Sunday, September 12, 2010

9.12.10

We've been doing so much over the past few days, so I'll try to include everything succinctly! On Thursday night, since we'd been cooking for ourselves all week, we decided to treat ourselves to dinner at a small, family-run restaurant in Trastevere called Da Augusto.  It's the kind of place where locals are lining up before the restaurant opens at 8pm (a group of 3 old-timers walked in around 7:45 and their dinner was ready for them).  The menu posted outside lists a number of options for primi and secondi piatti, but we soon discovered that our choices were basically whatever they were cooking that night.  We watched our waitress fill up carafes of the house wine from a spigot coming out of what looked like a giant wooden armoire with refrigerated sections full of mozzarella and salumi.  I ordered a rigatoni with a spicy tomato/pancetta sauce, "all'amatriciana," and then one of the best chicken dishes I've ever had -- simply roasted with a very light tomato sauce. On Friday, we did some homework and went for a run on our favorite bike trail along the Tiber.  We had read/heard about this place nearby (on vicolo del Bologna) called Dar Poeta, and decided to try it out for an inexpensive meal.  We originally planned on just getting their famous ricotta and nutella dessert calzone, but ended up splitting some pizzas as well.  The simple pizzas (like the Napoletana) were only 5 euro, so Kate and I split a pizza and the dessert calzone.  Both were delicious, but the ricotta/nutella calzone was definitely the winner, and worth going back for. 

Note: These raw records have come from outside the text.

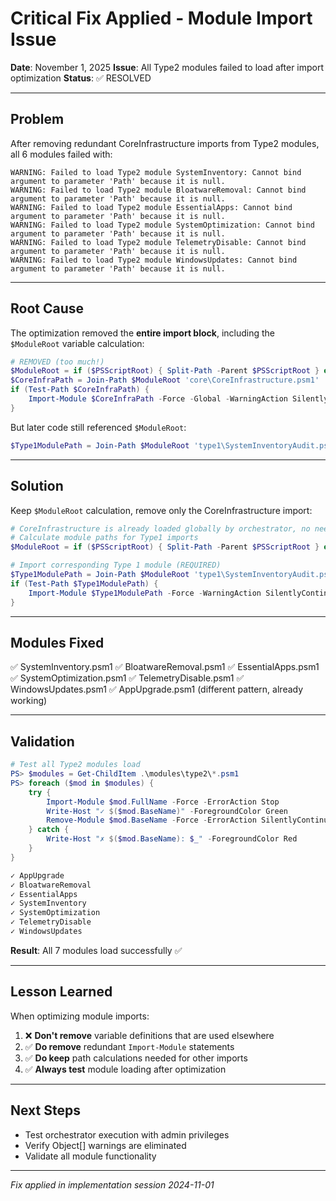 ﻿# Critical Fix Applied - Module Import Issue

**Date**: November 1, 2025
**Issue**: All Type2 modules failed to load after import optimization
**Status**: ✅ RESOLVED

---

## Problem

After removing redundant CoreInfrastructure imports from Type2 modules, all 6 modules failed with:

```
WARNING: Failed to load Type2 module SystemInventory: Cannot bind argument to parameter 'Path' because it is null.
WARNING: Failed to load Type2 module BloatwareRemoval: Cannot bind argument to parameter 'Path' because it is null.
WARNING: Failed to load Type2 module EssentialApps: Cannot bind argument to parameter 'Path' because it is null.
WARNING: Failed to load Type2 module SystemOptimization: Cannot bind argument to parameter 'Path' because it is null.
WARNING: Failed to load Type2 module TelemetryDisable: Cannot bind argument to parameter 'Path' because it is null.
WARNING: Failed to load Type2 module WindowsUpdates: Cannot bind argument to parameter 'Path' because it is null.
```

---

## Root Cause

The optimization removed the **entire import block**, including the `$ModuleRoot` variable calculation:

```powershell
# REMOVED (too much!)
$ModuleRoot = if ($PSScriptRoot) { Split-Path -Parent $PSScriptRoot } else { ... }
$CoreInfraPath = Join-Path $ModuleRoot 'core\CoreInfrastructure.psm1'
if (Test-Path $CoreInfraPath) {
    Import-Module $CoreInfraPath -Force -Global -WarningAction SilentlyContinue
}
```

But later code still referenced `$ModuleRoot`:

```powershell
$Type1ModulePath = Join-Path $ModuleRoot 'type1\SystemInventoryAudit.psm1'  # ← undefined!
```

---

## Solution

Keep `$ModuleRoot` calculation, remove only the CoreInfrastructure import:

```powershell
# CoreInfrastructure is already loaded globally by orchestrator, no need to reimport
# Calculate module paths for Type1 imports
$ModuleRoot = if ($PSScriptRoot) { Split-Path -Parent $PSScriptRoot } else { Split-Path -Parent (Split-Path -Parent $MyInvocation.MyCommand.Path) }

# Import corresponding Type 1 module (REQUIRED)
$Type1ModulePath = Join-Path $ModuleRoot 'type1\SystemInventoryAudit.psm1'
if (Test-Path $Type1ModulePath) {
    Import-Module $Type1ModulePath -Force -WarningAction SilentlyContinue
}
```

---

## Modules Fixed

✅ SystemInventory.psm1
✅ BloatwareRemoval.psm1
✅ EssentialApps.psm1
✅ SystemOptimization.psm1
✅ TelemetryDisable.psm1
✅ WindowsUpdates.psm1
✅ AppUpgrade.psm1 (different pattern, already working)

---

## Validation

```powershell
# Test all Type2 modules load
PS> $modules = Get-ChildItem .\modules\type2\*.psm1
PS> foreach ($mod in $modules) {
    try {
        Import-Module $mod.FullName -Force -ErrorAction Stop
        Write-Host "✓ $($mod.BaseName)" -ForegroundColor Green
        Remove-Module $mod.BaseName -Force -ErrorAction SilentlyContinue
    } catch {
        Write-Host "✗ $($mod.BaseName): $_" -ForegroundColor Red
    }
}

✓ AppUpgrade
✓ BloatwareRemoval
✓ EssentialApps
✓ SystemInventory
✓ SystemOptimization
✓ TelemetryDisable
✓ WindowsUpdates
```

**Result**: All 7 modules load successfully ✅

---

## Lesson Learned

When optimizing module imports:
1. ❌ **Don't remove** variable definitions that are used elsewhere
2. ✅ **Do remove** redundant `Import-Module` statements
3. ✅ **Do keep** path calculations needed for other imports
4. ✅ **Always test** module loading after optimization

---

## Next Steps

- Test orchestrator execution with admin privileges
- Verify Object[] warnings are eliminated
- Validate all module functionality

---

*Fix applied in implementation session 2024-11-01*
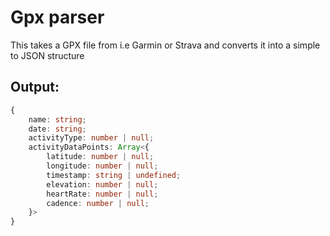 # Gpx parser

This takes a GPX file from i.e Garmin or Strava and converts it into a simple to JSON structure

## Output:

```ts
{
    name: string;
    date: string;
    activityType: number | null;
    activityDataPoints: Array<{
        latitude: number | null;
        longitude: number | null;
        timestamp: string | undefined;
        elevation: number | null;
        heartRate: number | null;
        cadence: number | null;
    }>
}
```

Finally, yesterday was our day trip to Orvieto -- a Medieval hill-town about an hour north of Rome by train.  The town itself is beautiful, with amazing views of the Umbrian countryside surrounding the city walls.  Orvieto is probably most famous for two thing: the wine, and the Duomo (an enormous 14th-century cathedral).  We took a morning train from Termini and arrived in Orvieto around 10:30.  We got to explore the town on our own, and got lunch (a tomato/mozzarella panino + vino bianco di Orvieto) at a cafe near the Duomo.  There was a funny little flea market set up right next to the Cathedral, with old books, records, jewelry, cameras, weird oil paintings etc.  We heard some organ music inside the Duomo and I snapped a couple illegal pictures of the baptismal font and a few crumbling frescoes.  The Chapel of the Madonna di San Brizio is particularly stunning.  There also happened to be a wedding going on in one of the side chapels, and we got to witness the post-ceremony photo shoot on the cathedral steps!  I bought a bottle of wine at a small wine shop, because I recognized the label from a section of Hathorne's The Marble Faun that I'd just been reading on the train.  It's produced in Viterbo, at a well-known winery called Falesco and is called the "Est! Est!! Est!!! Di Montefiascone."  Kate and I found our dream home on a real estate poster in town, so we'll probably be making the move to the Orvieto area at some point soon. 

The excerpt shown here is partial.